From the pages of
Sublette Examiner
Volume 3, Number 20 - August 20, 2003
brought to you online by Pinedale Online

Inside Steele's Hot Springs pool in 2003, there are no rafters with cables for kids to jump from the diving board and hang from the cables. The warmer kids' pool is in the foreground.
Steele Hot Springs then and now

by Judi Myers

Described as 'dirty, dingy, slimy and scary', but 'we didn't care', Sublette County's hot spot for over forty years was Steele Hot Springs swimming pool. Located east of Boulder at the base of Fremont Butte and built by Ed P. Steele in 1931, this pool and adjoining bath houses were a source of fond memories and stories. From mid-May until school started in the fall each year, this swimming facility was open to the public.

Harry Lovatt helped with the construction in 1930. As Harry told the story: "Ed, the old man, was digging a trench to bring water down to the swimming pool. He'd been digging on it for months and it was eleven feet deep. It was getting to be too big a project for himself, so he hired Charlie Wilson and me to come down.

"We came that morning, it was before noon. Charlie was on top and I was down in the ditch. I had a big cowboy hat on. I'd stopped and was leaning on my shovel and here it caved in! Eleven feet deep! My elbows were out and the big hat left a pocket of air in front of my face. As soon as it caved in Charlie started running and as he come over the top of me I gave a yell with my last breath of air. Charlie says, 'He's right here.' Johnny Steele says, 'No, he's down here' and I was hoping Charlie would win out. Charlie started to diggin' and hit me right on top of the hat. Charlie said it was 3 feet, 9 inches to the top of the dirt.

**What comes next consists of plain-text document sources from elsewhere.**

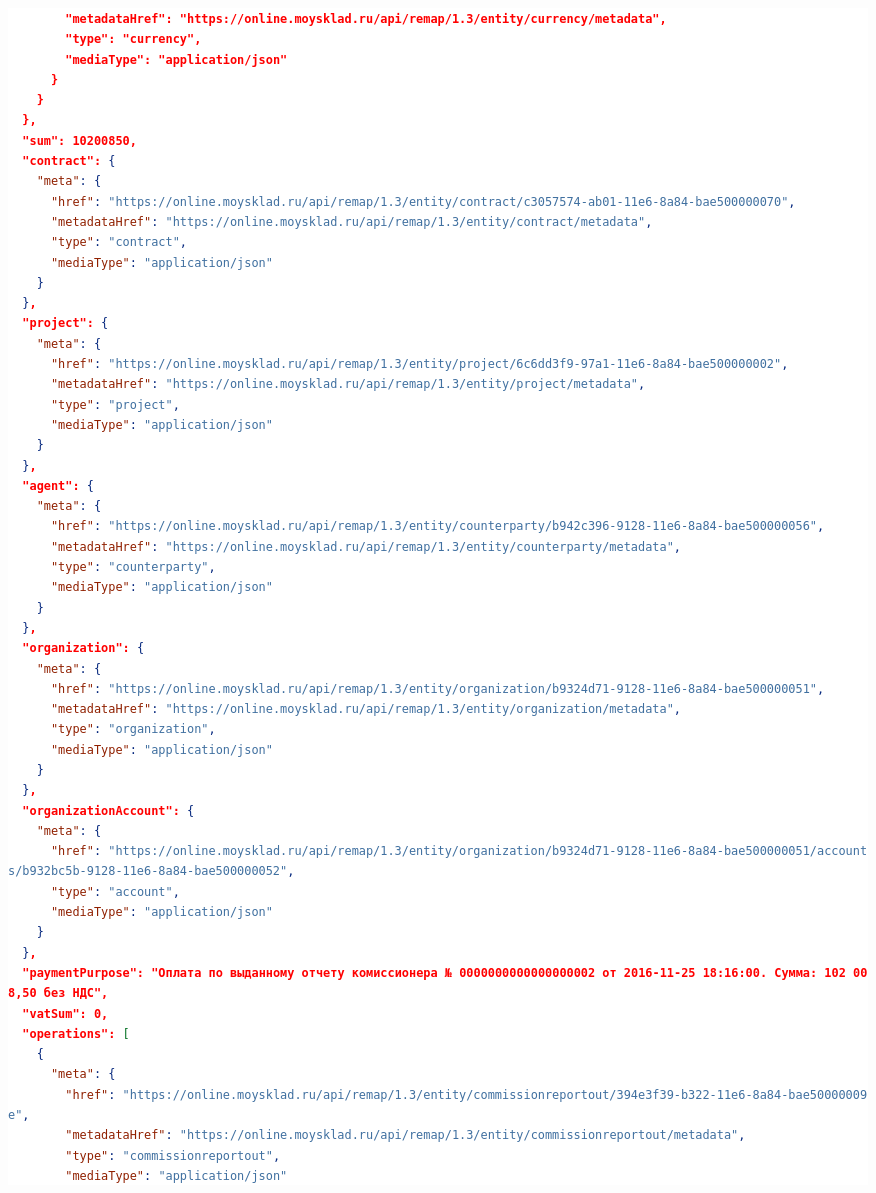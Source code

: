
 ```json
        "metadataHref": "https://online.moysklad.ru/api/remap/1.3/entity/currency/metadata",
        "type": "currency",
        "mediaType": "application/json"
      }
    }
  },
  "sum": 10200850,
  "contract": {
    "meta": {
      "href": "https://online.moysklad.ru/api/remap/1.3/entity/contract/c3057574-ab01-11e6-8a84-bae500000070",
      "metadataHref": "https://online.moysklad.ru/api/remap/1.3/entity/contract/metadata",
      "type": "contract",
      "mediaType": "application/json"
    }
  },
  "project": {
    "meta": {
      "href": "https://online.moysklad.ru/api/remap/1.3/entity/project/6c6dd3f9-97a1-11e6-8a84-bae500000002",
      "metadataHref": "https://online.moysklad.ru/api/remap/1.3/entity/project/metadata",
      "type": "project",
      "mediaType": "application/json"
    }
  },
  "agent": {
    "meta": {
      "href": "https://online.moysklad.ru/api/remap/1.3/entity/counterparty/b942c396-9128-11e6-8a84-bae500000056",
      "metadataHref": "https://online.moysklad.ru/api/remap/1.3/entity/counterparty/metadata",
      "type": "counterparty",
      "mediaType": "application/json"
    }
  },
  "organization": {
    "meta": {
      "href": "https://online.moysklad.ru/api/remap/1.3/entity/organization/b9324d71-9128-11e6-8a84-bae500000051",
      "metadataHref": "https://online.moysklad.ru/api/remap/1.3/entity/organization/metadata",
      "type": "organization",
      "mediaType": "application/json"
    }
  },
  "organizationAccount": {
    "meta": {
      "href": "https://online.moysklad.ru/api/remap/1.3/entity/organization/b9324d71-9128-11e6-8a84-bae500000051/accounts/b932bc5b-9128-11e6-8a84-bae500000052",
      "type": "account",
      "mediaType": "application/json"
    }
  },
  "paymentPurpose": "Оплата по выданному отчету комиссионера № 0000000000000000002 от 2016-11-25 18:16:00. Сумма: 102 008,50 без НДС",
  "vatSum": 0,
  "operations": [
    {
      "meta": {
        "href": "https://online.moysklad.ru/api/remap/1.3/entity/commissionreportout/394e3f39-b322-11e6-8a84-bae50000009e",
        "metadataHref": "https://online.moysklad.ru/api/remap/1.3/entity/commissionreportout/metadata",
        "type": "commissionreportout",
        "mediaType": "application/json"
```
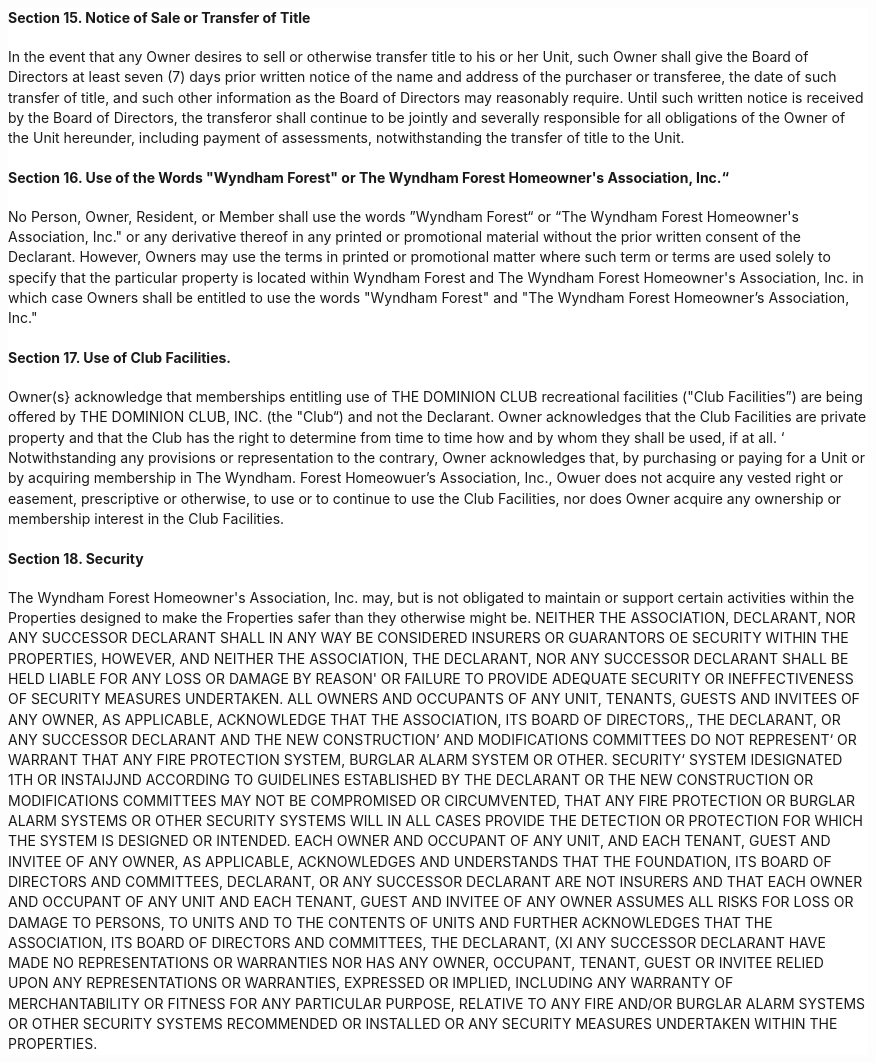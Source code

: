 #### Section 15. Notice of Sale or Transfer of Title
In the event that any Owner desires to sell or otherwise transfer title to his or her Unit, such Owner shall give the Board of Directors at least seven (7) days prior written notice of the name and address of the purchaser or transferee, the date of such transfer of title, and such other information as the Board of Directors may reasonably require. Until such written notice is received by the Board of Directors, the transferor shall continue to be jointly and severally responsible for all obligations of the Owner of the Unit hereunder, including payment of assessments, notwithstanding the transfer of title to the Unit.

#### Section 16. Use of the Words "Wyndham Forest" or The Wyndham Forest Homeowner's Association, Inc.“
No Person, Owner, Resident, or Member shall use the words ”Wyndham Forest“ or “The Wyndham Forest Homeowner's Association, Inc." or any derivative thereof in any printed or promotional material without the prior written consent of the Declarant. However, Owners may use the terms in printed or promotional matter where such term or terms are used solely to specify that the particular property is located within Wyndham Forest and The Wyndham Forest Homeowner's Association, Inc. in which case Owners shall be entitled to use the words "Wyndham Forest" and "The Wyndham Forest Homeowner’s Association, Inc."

#### Section 17. Use of Club Facilities.
Owner(s} acknowledge that memberships entitling use of THE DOMINION CLUB recreational facilities ("Club Facilities”) are being offered by THE DOMINION CLUB, INC. (the "Club“) and not the Declarant. Owner acknowledges that the Club Facilities are private property and that the Club has the right to determine from time to time how and by whom they shall be used, if at all. ‘ Notwithstanding any provisions or representation to the contrary, Owner acknowledges that, by purchasing or paying for a Unit or by acquiring membership in The Wyndham. Forest Homeowuer’s Association, Inc., Owuer does not acquire any vested right or easement, prescriptive or otherwise, to use or to continue to use the Club Facilities, nor does Owner acquire any ownership or membership interest in the Club Facilities.

#### Section 18. Security
The Wyndham Forest Homeowner's Association, Inc. may, but is not obligated to maintain or support certain activities within the Properties designed to make the Froperties safer than they otherwise might be. NEITHER THE ASSOCIATION, DECLARANT, NOR ANY SUCCESSOR DECLARANT SHALL IN ANY WAY BE CONSIDERED INSURERS OR GUARANTORS OE SECURITY WITHIN THE PROPERTIES, HOWEVER, AND NEITHER THE ASSOCIATION, THE DECLARANT, NOR ANY SUCCESSOR DECLARANT SHALL BE HELD LIABLE FOR ANY LOSS OR DAMAGE BY REASON' OR FAILURE TO PROVIDE ADEQUATE SECURITY OR INEFFECTIVENESS OF SECURITY MEASURES UNDERTAKEN. ALL OWNERS AND OCCUPANTS OF ANY UNIT, TENANTS, GUESTS AND INVITEES OF ANY OWNER, AS APPLICABLE, ACKNOWLEDGE THAT THE ASSOCIATION, ITS BOARD OF DIRECTORS,, THE DECLARANT, OR ANY SUCCESSOR DECLARANT AND THE NEW CONSTRUCTION’ AND MODIFICATIONS COMMITTEES DO NOT REPRESENT‘ OR WARRANT THAT ANY FIRE PROTECTION SYSTEM, BURGLAR ALARM SYSTEM OR OTHER. SECURITY‘ SYSTEM IDESIGNATED 1TH OR INSTAIJJND ACCORDING TO GUIDELINES ESTABLISHED BY THE DECLARANT OR THE NEW CONSTRUCTION OR MODIFICATIONS COMMITTEES MAY NOT BE COMPROMISED OR CIRCUMVENTED, THAT ANY FIRE PROTECTION OR BURGLAR ALARM SYSTEMS OR OTHER SECURITY SYSTEMS WILL IN ALL CASES PROVIDE THE DETECTION OR PROTECTION FOR WHICH THE SYSTEM IS DESIGNED OR INTENDED. EACH OWNER AND OCCUPANT OF ANY UNIT, AND EACH TENANT, GUEST AND INVITEE OF ANY OWNER, AS APPLICABLE, ACKNOWLEDGES AND UNDERSTANDS THAT THE FOUNDATION, ITS BOARD OF DIRECTORS AND COMMITTEES, DECLARANT, OR ANY SUCCESSOR DECLARANT ARE NOT INSURERS AND THAT EACH OWNER AND OCCUPANT OF ANY UNIT AND EACH TENANT, GUEST AND INVITEE OF ANY OWNER ASSUMES ALL RISKS FOR LOSS OR DAMAGE TO PERSONS, TO UNITS AND TO THE CONTENTS OF UNITS AND FURTHER ACKNOWLEDGES THAT THE ASSOCIATION, ITS BOARD OF DIRECTORS AND COMMITTEES, THE DECLARANT, (XI ANY SUCCESSOR DECLARANT HAVE MADE NO REPRESENTATIONS OR WARRANTIES NOR HAS ANY OWNER, OCCUPANT, TENANT, GUEST OR INVITEE RELIED UPON ANY REPRESENTATIONS OR WARRANTIES, EXPRESSED OR IMPLIED, INCLUDING ANY WARRANTY OF MERCHANTABILITY OR FITNESS FOR ANY PARTICULAR PURPOSE, RELATIVE TO ANY FIRE AND/OR BURGLAR ALARM SYSTEMS OR OTHER SECURITY SYSTEMS RECOMMENDED OR INSTALLED OR ANY SECURITY MEASURES UNDERTAKEN WITHIN THE PROPERTIES.
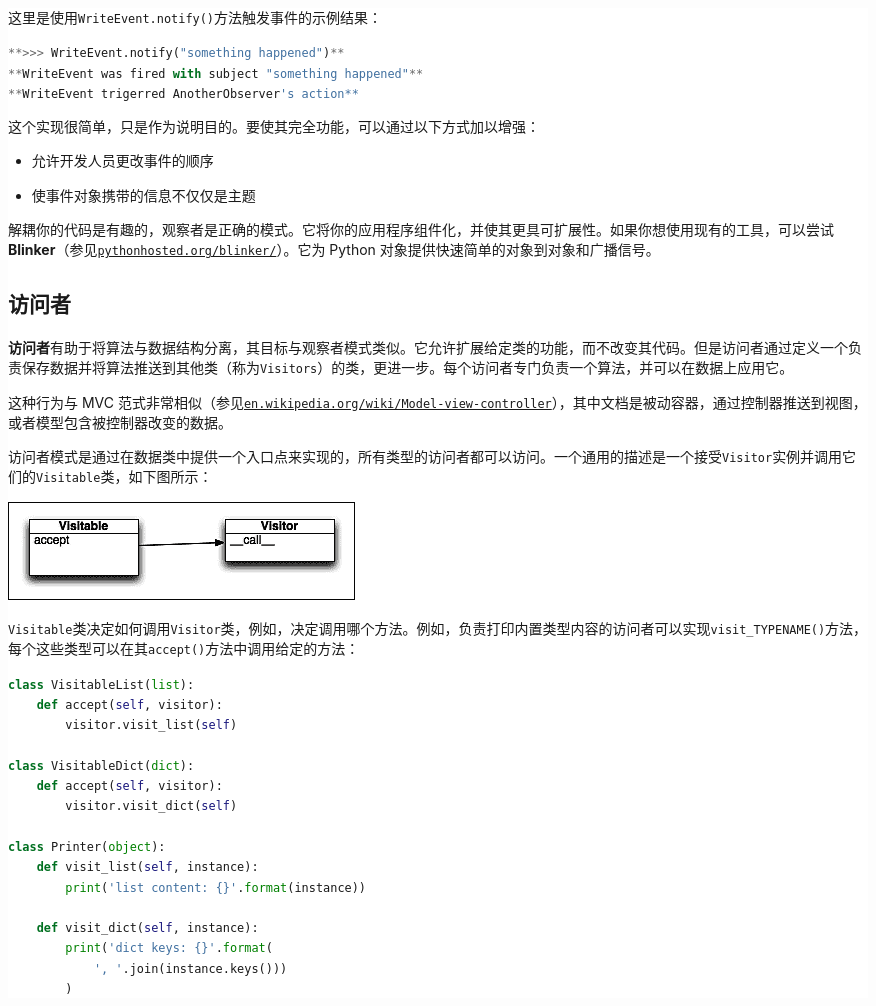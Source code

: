 这里是使用`WriteEvent.notify()`方法触发事件的示例结果：

```py
**>>> WriteEvent.notify("something happened")**
**WriteEvent was fired with subject "something happened"**
**WriteEvent trigerred AnotherObserver's action**

```

这个实现很简单，只是作为说明目的。要使其完全功能，可以通过以下方式加以增强：

+   允许开发人员更改事件的顺序

+   使事件对象携带的信息不仅仅是主题

解耦你的代码是有趣的，观察者是正确的模式。它将你的应用程序组件化，并使其更具可扩展性。如果你想使用现有的工具，可以尝试**Blinker**（参见[`pythonhosted.org/blinker/`](https://pythonhosted.org/blinker/)）。它为 Python 对象提供快速简单的对象到对象和广播信号。

## 访问者

**访问者**有助于将算法与数据结构分离，其目标与观察者模式类似。它允许扩展给定类的功能，而不改变其代码。但是访问者通过定义一个负责保存数据并将算法推送到其他类（称为`Visitors`）的类，更进一步。每个访问者专门负责一个算法，并可以在数据上应用它。

这种行为与 MVC 范式非常相似（参见[`en.wikipedia.org/wiki/Model-view-controller`](http://en.wikipedia.org/wiki/Model-view-controller)），其中文档是被动容器，通过控制器推送到视图，或者模型包含被控制器改变的数据。

访问者模式是通过在数据类中提供一个入口点来实现的，所有类型的访问者都可以访问。一个通用的描述是一个接受`Visitor`实例并调用它们的`Visitable`类，如下图所示：

![访问者](img/B05295_14_03.jpg)

`Visitable`类决定如何调用`Visitor`类，例如，决定调用哪个方法。例如，负责打印内置类型内容的访问者可以实现`visit_TYPENAME()`方法，每个这些类型可以在其`accept()`方法中调用给定的方法：

```py
class VisitableList(list):
    def accept(self, visitor):
        visitor.visit_list(self)

class VisitableDict(dict):
    def accept(self, visitor):
        visitor.visit_dict(self)

class Printer(object):
    def visit_list(self, instance):
        print('list content: {}'.format(instance))

    def visit_dict(self, instance):
        print('dict keys: {}'.format(
            ', '.join(instance.keys()))
        )
```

Steele's Hot Springs now doesn't look much like it did when it closed in 1972.
"Of course the pressure was terrible so I had passed out. Charlie cut a hole in my hat and the #%@^%&^% never did buy me a new hat either! As soon as he got my face out I came to right then. It took a long time to dig me out 'cause I was paralyzed from the pressure. I couldn't help myself one bit. In the Roundup it gives all the credit to Johnny Steele and don't even mention Charlie and he did 100 percent of it. That's what Charlie said. I don't know - I was out."

Ed Steele was 71 when he began building this commercial venture with the hot springs. He'd homesteaded the ranch in 1886 and brought his wife Emma and sons out in 1888. According to Ed's son Mike, the extreme winter of 1889-90 wiped out the cattle and his dad would have left except that "he didn't have enough horses left to pull a wagon."

The Steeles did leave for a year to go to South Pass and also spent two years in Lander, but returned to the Fremont Butte ranch to raise seven children (an eighth child died in infancy). The springs, which are actually a warm 87 to 90 degrees, are located across the East Fork River from the main ranch buildings.

Ellen Cole, one of Ed's granddaughters spent much of her youth at the ranch and remembers riding in a buggy across the bridge for her weekly bath in one of the bathhouses.

Ellen said: "Water snakes would come out of the cracks. Verna (her aunt) would get them by the tail and snap them like a whip. Then she'd hang 'em on the barbed wire fence. They'd wiggle 'til they died. Seems like they always died at sunset."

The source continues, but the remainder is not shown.